Diphenyleneiodonium chloride

Diphenyleneiodonium chloride is a NADPH oxidase (NOX) inhibitor and also functions as a TRPA1 activator with an EC₅₀ of 1 to 3 μM. Diphenyleneiodonium chloride selectively inhibits intracellular reactive oxygen species. IC50 & Target: NOX^[1]

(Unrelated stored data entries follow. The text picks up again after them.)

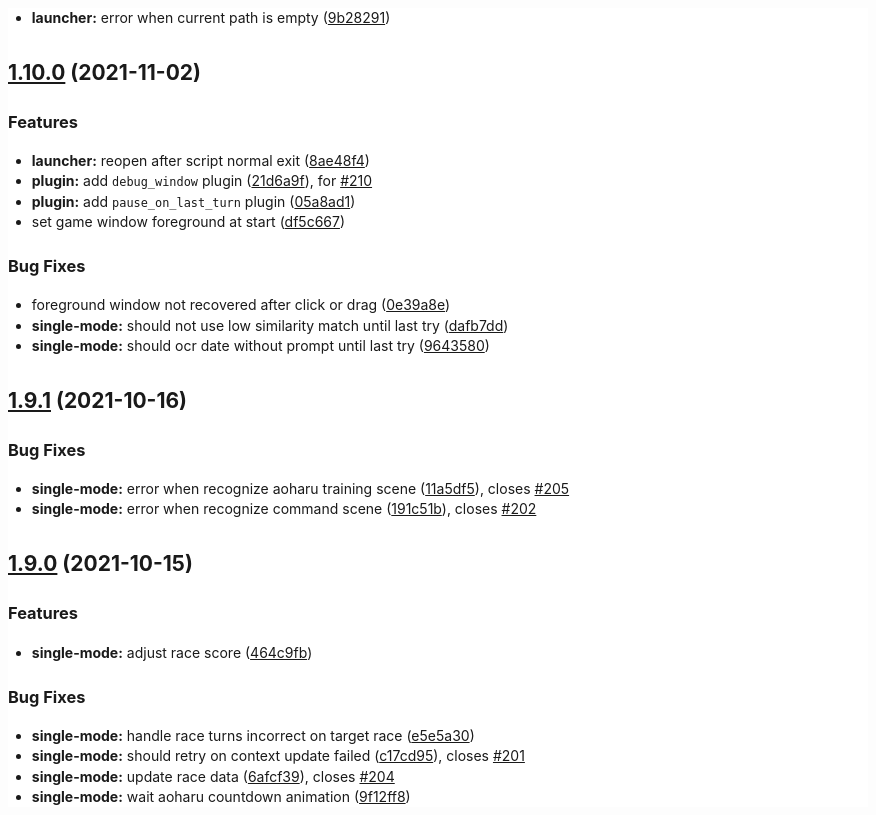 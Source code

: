 - **launcher:** error when current path is empty ([9b28291](https://github.com/NateScarlet/auto-derby/commit/9b282918705bec4188bcfd3e9f6c5a4d3b5b81a1))

## [1.10.0](https://github.com/NateScarlet/auto-derby/compare/v1.9.1...v1.10.0) (2021-11-02)

### Features

- **launcher:** reopen after script normal exit ([8ae48f4](https://github.com/NateScarlet/auto-derby/commit/8ae48f4c3617057b79085905cfbcb5f525f13c3e))
- **plugin:** add `debug_window` plugin ([21d6a9f](https://github.com/NateScarlet/auto-derby/commit/21d6a9fbb03f6e3934772e0ad01cd2864665e9c3)), for [#210](https://github.com/NateScarlet/auto-derby/issues/210)
- **plugin:** add `pause_on_last_turn` plugin ([05a8ad1](https://github.com/NateScarlet/auto-derby/commit/05a8ad19e91c3f04e9888b7e3aea5921df981c75))
- set game window foreground at start ([df5c667](https://github.com/NateScarlet/auto-derby/commit/df5c667b8466e1f5bd1e652c264c3c746db3e6ba))

### Bug Fixes

- foreground window not recovered after click or drag ([0e39a8e](https://github.com/NateScarlet/auto-derby/commit/0e39a8e683c7bd9e03590937f27268e34a1a54ec))
- **single-mode:** should not use low similarity match until last try ([dafb7dd](https://github.com/NateScarlet/auto-derby/commit/dafb7dd01dbe22fd620e4bf241e976250015d4a9))
- **single-mode:** should ocr date without prompt until last try ([9643580](https://github.com/NateScarlet/auto-derby/commit/96435808191e1d97dd3696df4f830322bb9092fb))

## [1.9.1](https://github.com/NateScarlet/auto-derby/compare/v1.9.0...v1.9.1) (2021-10-16)

### Bug Fixes

- **single-mode:** error when recognize aoharu training scene ([11a5df5](https://github.com/NateScarlet/auto-derby/commit/11a5df5912bac812701b9a4e2b111ae8707a3021)), closes [#205](https://github.com/NateScarlet/auto-derby/issues/205)
- **single-mode:** error when recognize command scene ([191c51b](https://github.com/NateScarlet/auto-derby/commit/191c51ba21bf17b976751f276ef2c784546156fb)), closes [#202](https://github.com/NateScarlet/auto-derby/issues/202)

## [1.9.0](https://github.com/NateScarlet/auto-derby/compare/v1.8.1...v1.9.0) (2021-10-15)

### Features

- **single-mode:** adjust race score ([464c9fb](https://github.com/NateScarlet/auto-derby/commit/464c9fbcadafb000527f5df0ed57a8e609278ecd))

### Bug Fixes

- **single-mode:** handle race turns incorrect on target race ([e5e5a30](https://github.com/NateScarlet/auto-derby/commit/e5e5a30ac9a6645619b51fdb522d1da60539dc9a))
- **single-mode:** should retry on context update failed ([c17cd95](https://github.com/NateScarlet/auto-derby/commit/c17cd9583879994d8aab1665bd6e1804ab9752b2)), closes [#201](https://github.com/NateScarlet/auto-derby/issues/201)
- **single-mode:** update race data ([6afcf39](https://github.com/NateScarlet/auto-derby/commit/6afcf3937805d008cfa55c2eb3d638ce58eb0f70)), closes [#204](https://github.com/NateScarlet/auto-derby/issues/204)
- **single-mode:** wait aoharu countdown animation ([9f12ff8](https://github.com/NateScarlet/auto-derby/commit/9f12ff800e169a07e801eee93506b9c8eb5f3361))
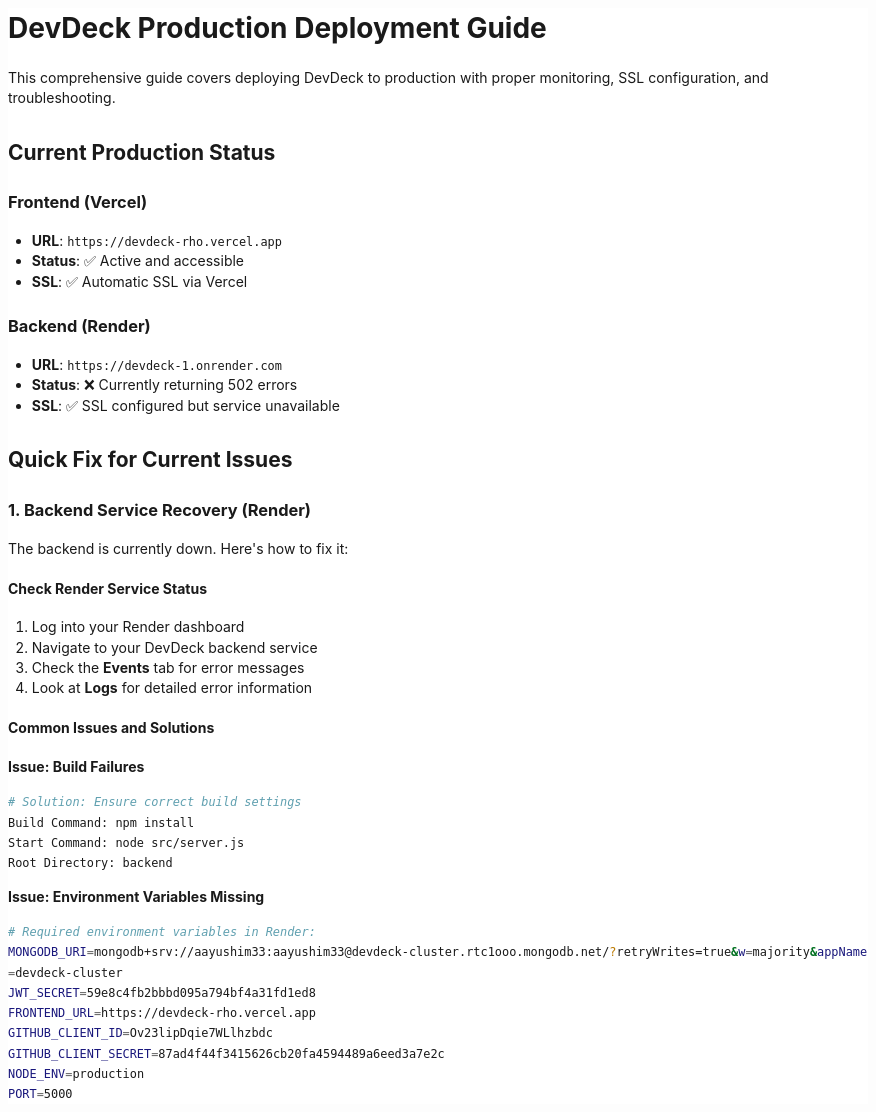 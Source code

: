 # DevDeck Production Deployment Guide

This comprehensive guide covers deploying DevDeck to production with proper monitoring, SSL configuration, and troubleshooting.

## Current Production Status

### Frontend (Vercel)
- **URL**: `https://devdeck-rho.vercel.app`
- **Status**: ✅ Active and accessible
- **SSL**: ✅ Automatic SSL via Vercel

### Backend (Render)
- **URL**: `https://devdeck-1.onrender.com`
- **Status**: ❌ Currently returning 502 errors
- **SSL**: ✅ SSL configured but service unavailable

## Quick Fix for Current Issues

### 1. Backend Service Recovery (Render)

The backend is currently down. Here's how to fix it:

#### Check Render Service Status
1. Log into your Render dashboard
2. Navigate to your DevDeck backend service
3. Check the **Events** tab for error messages
4. Look at **Logs** for detailed error information

#### Common Issues and Solutions

**Issue: Build Failures**
```bash
# Solution: Ensure correct build settings
Build Command: npm install
Start Command: node src/server.js
Root Directory: backend
```

**Issue: Environment Variables Missing**
```bash
# Required environment variables in Render:
MONGODB_URI=mongodb+srv://aayushim33:aayushim33@devdeck-cluster.rtc1ooo.mongodb.net/?retryWrites=true&w=majority&appName=devdeck-cluster
JWT_SECRET=59e8c4fb2bbbd095a794bf4a31fd1ed8
FRONTEND_URL=https://devdeck-rho.vercel.app
GITHUB_CLIENT_ID=Ov23lipDqie7WLlhzbdc
GITHUB_CLIENT_SECRET=87ad4f44f3415626cb20fa4594489a6eed3a7e2c
NODE_ENV=production
PORT=5000
```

EC50: 1 to 3 μM (TRPA1)^[1] In Vitro: Diphenyleneiodonium chloride is a NADPH oxidase (NOX) inhibitor and also functions as a TRPA1 activator with an EC₅₀ of 1 to 3 μM. Application of Diphenyleneiodonium chloride to HEK-TRPA1 cells at a concentration ranges of 0.03 to 10 μM effectively induces a Ca²⁺ response. However, Diphenyleneiodonium chloride fails to evoke a Ca²⁺ response in control HEK cells, even at a relatively high dose of 10 μM^[1]. When Diphenyleneiodonium chloride is included in the co-cultures, lipopolysaccharide (LPS)-induced preOL apoptosis is significantly inhibited. Treatment with Diphenyleneiodonium chloride is found to significantly attenuate the LPS-induced O₂^- production by 2.0-fold, reducing it to within 27% of the controls^[2]. In Vivo: Intraplantar injection of 2 mM Diphenyleneiodonium chloride to the hindpaw causes licking or biting behavior^[1]. Diphenyleneiodonium chloride treatment immediately or 24 h after lipopolysaccharide (LPS) injection significantly attenuates the LPS-induced loss of O4 positive cells. Treatment with Diphenyleneiodonium chloride either immediately or 24 h after LPS injection significantly ameliorates the LPS-induced disorganization of the white matter nerve fibers. However, treatment with DPI 48 h after LPS injection does not appear to correct the LPS-induced white matter damage. DPI treatment either immediately or 24 h after LPS injection significantly reduces the accumulation of both gp91phox and p67phox in the membrane fraction^[2].